Домой Ульянов шел быстрее обычного. Там Надя ждет, волнуется за Оскара. А тут — новые тревоги.
Теперь уж мать не приедет к ним в гости. А они так соскучились по ней. Думали — отдохнет здесь от бесчисленных хлопот.
— Мама захворала, — сказал с порога, достал из кармана письмо. — Читайте… Не знаю, болотистая, что ли, местность у них там в Подольске?.. А возле Оскара придется нам подежурить.
Пройдя в дальнюю комнату, взял присланную недавно карточку матери и долго смотрел на нее:
«Ты все такая же, мамочка!
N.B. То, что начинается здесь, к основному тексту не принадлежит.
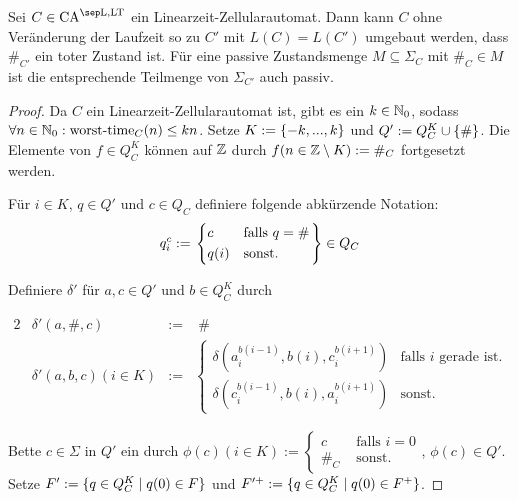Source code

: \begin{satz}
    \label{satzRauteTot}
    Sei $C \in \CAM{\CALeft, \CALT}$ ein Linearzeit-Zellularautomat.
    Dann kann $C$ ohne Veränderung der Laufzeit so zu $C'$ mit $L(C) = L(C')$ umgebaut werden, dass $\#_{C'}$ ein toter Zustand ist.
    Für eine passive Zustandsmenge $M \subseteq \Sigma_C$ mit $\#_C \in M$ ist
    die entsprechende Teilmenge von $\Sigma_{C'}$ auch passiv.
\end{satz}
\begin{proof}
    Da $C$ ein Linearzeit-Zellularautomat ist, gibt
    es ein $k \in \mathbb{N}_0$, sodass $\forall n \in \mathbb{N}_0: \operatorname{worst-time}_C(n) \leq kn$.
    Setze $K := \{ {-k, ..., k} \}$ und  $Q' := Q_C^K \cup \{ { \# } \}$.
    Die Elemente von $f \in Q_C^K$ können auf $\mathbb{Z}$ durch $f(n \in \mathbb{Z} \setminus K) := \#_C$ fortgesetzt werden.

    Für $i \in K$, $q \in Q'$ und $c \in Q_C$ definiere folgende abkürzende Notation:
    \[
        q_i^c :=
        \begin{rcases}
            \begin{dcases}
                c & \text{falls } q = \# \\
                q(i) & \text{sonst.}
            \end{dcases}
        \end{rcases}
        \in Q_C
    \]

    Definiere $\delta'$ für $a, c \in Q'$ und $b \in Q^K_C$ durch
    
    \begin{alignat*}{2}
        & \delta'(a, \#, c) & := & \; \# \\
        & \delta'(a, b, c)(i \in K) & := &
        \begin{cases}
            \delta(a_i^{b(i - 1)}, b(i), c_i^{b(i + 1)}) & \text{falls } i \text{ gerade ist.} \\
            \delta(c_i^{b(i - 1)}, b(i), a_i^{b(i + 1)}) & \text{sonst.}
        \end{cases}
    \end{alignat*}
    
    Bette $c \in \Sigma$ in $Q'$ ein durch $\phi(c)(i \in K) := \begin{cases} c & \text{ falls } i = 0 \\ \#_C & \text { sonst.} \end{cases}$, $\phi(c) \in Q'$.
    Setze $F' := \{ { q \in Q_C^K } \; | \; { q(0) \in F } \}$
    und $F'^+ := \{ { q \in Q_C^K } \; | \; { q(0) \in F^+ } \}$.
    

\end{proof}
Добрая, взыскательная, волевая, заботливая сверх всяких мер. Ты поправишься. Ради нас. Мы ведь для тебя, сама говоришь, все еще вроде малых».
И он поставил карточку к себе на конторку.
Рано утром, выйдя в столовую, где Паша уже накрывала стол, Владимир Ильич увидел на стене листок бумаги с ее каракулями, выведенными синим карандашом: «Никавды, никавды чай не выливай». Памятка самой себе!
Написано, конечно, со слов Елизаветы Васильевны, вынужденной экономить на всем, даже на заварках чая. Подошел поближе и, удерживаясь от улыбки, прочел еще раз.
— Чо, не глянется? — настороженно спросила девушка, заметившая в его глазах веселые искорки.
— Написано, в общем, верно. Бережливость — дело хорошее. И превосходно то, что вы уже научились писать! Правда, у вас, Паша, еще есть ошибки, даже три в одном слове.
— Иде, Володимир Ильич?
— Ну, это уж вам поправит учительница. Хотя у меня, — он сунул руку в карман, — карандашик с собой. Пишется вот так: «Никогда». А в целом, повторяю, хорошо. Рад вашим успехам.
— Ладно, если не понарошку.
— Вполне серьезно, Паша. Мы уедем, и вы сможете написать нам письмо.
В другой раз он увидел на столе развернутую тетрадку и удивился больше прежнего: перед ним был дневник!
Девушка записывала, как видно, старательно послюнявленным чернильным карандашом:
«Седни настеряпала ватрушек. Все ели да хвалили. Больно, говорят, скусно.
Вечером приходили Проминские и Оскар Александрович. Пили чай. Пели песню про дубинушку. И ешшо вставай, подымайся. И я то же пела».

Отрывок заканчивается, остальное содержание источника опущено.